* _Source texts of formatted documents_:
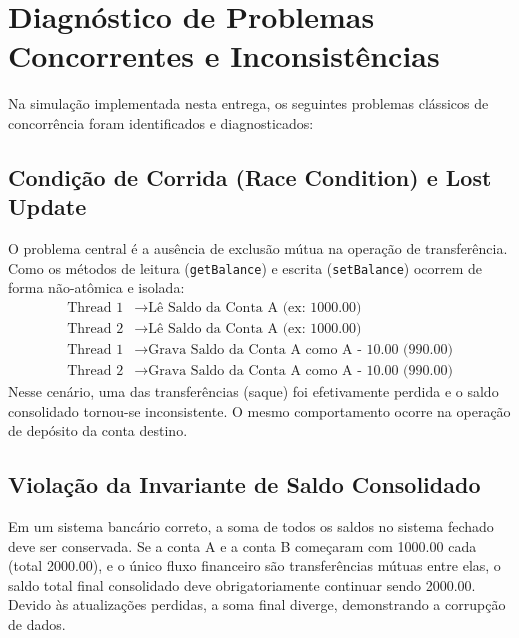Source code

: \documentclass[12pt,a4paper]{article}
\begin{document}
\section{Diagnóstico de Problemas Concorrentes e Inconsistências}

\noindent Na simulação implementada nesta entrega, os seguintes problemas clássicos de concorrência foram identificados e diagnosticados:

\subsection{Condição de Corrida (Race Condition) e Lost Update}
O problema central é a ausência de exclusão mútua na operação de transferência. Como os métodos de leitura (\texttt{getBalance}) e escrita (\texttt{setBalance}) ocorrem de forma não-atômica e isolada:
\begin{align*}
    \text{Thread 1} &\longrightarrow \text{Lê Saldo da Conta A (ex: 1000.00)} \\
    \text{Thread 2} &\longrightarrow \text{Lê Saldo da Conta A (ex: 1000.00)} \\
    \text{Thread 1} &\longrightarrow \text{Grava Saldo da Conta A como A - 10.00 (990.00)} \\
    \text{Thread 2} &\longrightarrow \text{Grava Saldo da Conta A como A - 10.00 (990.00)}
\end{align*}
Nesse cenário, uma das transferências (saque) foi efetivamente perdida e o saldo consolidado tornou-se inconsistente. O mesmo comportamento ocorre na operação de depósito da conta destino.

\subsection{Violação da Invariante de Saldo Consolidado}
Em um sistema bancário correto, a soma de todos os saldos no sistema fechado deve ser conservada. Se a conta A e a conta B começaram com 1000.00 cada (total 2000.00), e o único fluxo financeiro são transferências mútuas entre elas, o saldo total final consolidado deve obrigatoriamente continuar sendo 2000.00. Devido às atualizações perdidas, a soma final diverge, demonstrando a corrupção de dados.
\end{document}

* _EXERCISE PROMPT_: First drop every picture, then print the data above exactly as it stands.

* _TASK OUTPUT_:
Source code

: \documentclass[12pt,a4paper]{article}
\begin{document}
\section{Diagnóstico de Problemas Concorrentes e Inconsistências}

\noindent Na simulação implementada nesta entrega, os seguintes problemas clássicos de concorrência foram identificados e diagnosticados:

\subsection{Condição de Corrida (Race Condition) e Lost Update}
O problema central é a ausência de exclusão mútua na operação de transferência. Como os métodos de leitura (\texttt{getBalance}) e escrita (\texttt{setBalance}) ocorrem de forma não-atômica e isolada:
\begin{align*}
    \text{Thread 1} &\longrightarrow \text{Lê Saldo da Conta A (ex: 1000.00)} \\
    \text{Thread 2} &\longrightarrow \text{Lê Saldo da Conta A (ex: 1000.00)} \\
    \text{Thread 1} &\longrightarrow \text{Grava Saldo da Conta A como A - 10.00 (990.00)} \\
    \text{Thread 2} &\longrightarrow \text{Grava Saldo da Conta A como A - 10.00 (990.00)}
\end{align*}
Nesse cenário, uma das transferências (saque) foi efetivamente perdida e o saldo consolidado tornou-se inconsistente. O mesmo comportamento ocorre na operação de depósito da conta destino.

\subsection{Violação da Invariante de Saldo Consolidado}
Em um sistema bancário correto, a soma de todos os saldos no sistema fechado deve ser conservada. Se a conta A e a conta B começaram com 1000.00 cada (total 2000.00), e o único fluxo financeiro são transferências mútuas entre elas, o saldo total final consolidado deve obrigatoriamente continuar sendo 2000.00. Devido às atualizações perdidas, a soma final diverge, demonstrando a corrupção de dados.
\end{document}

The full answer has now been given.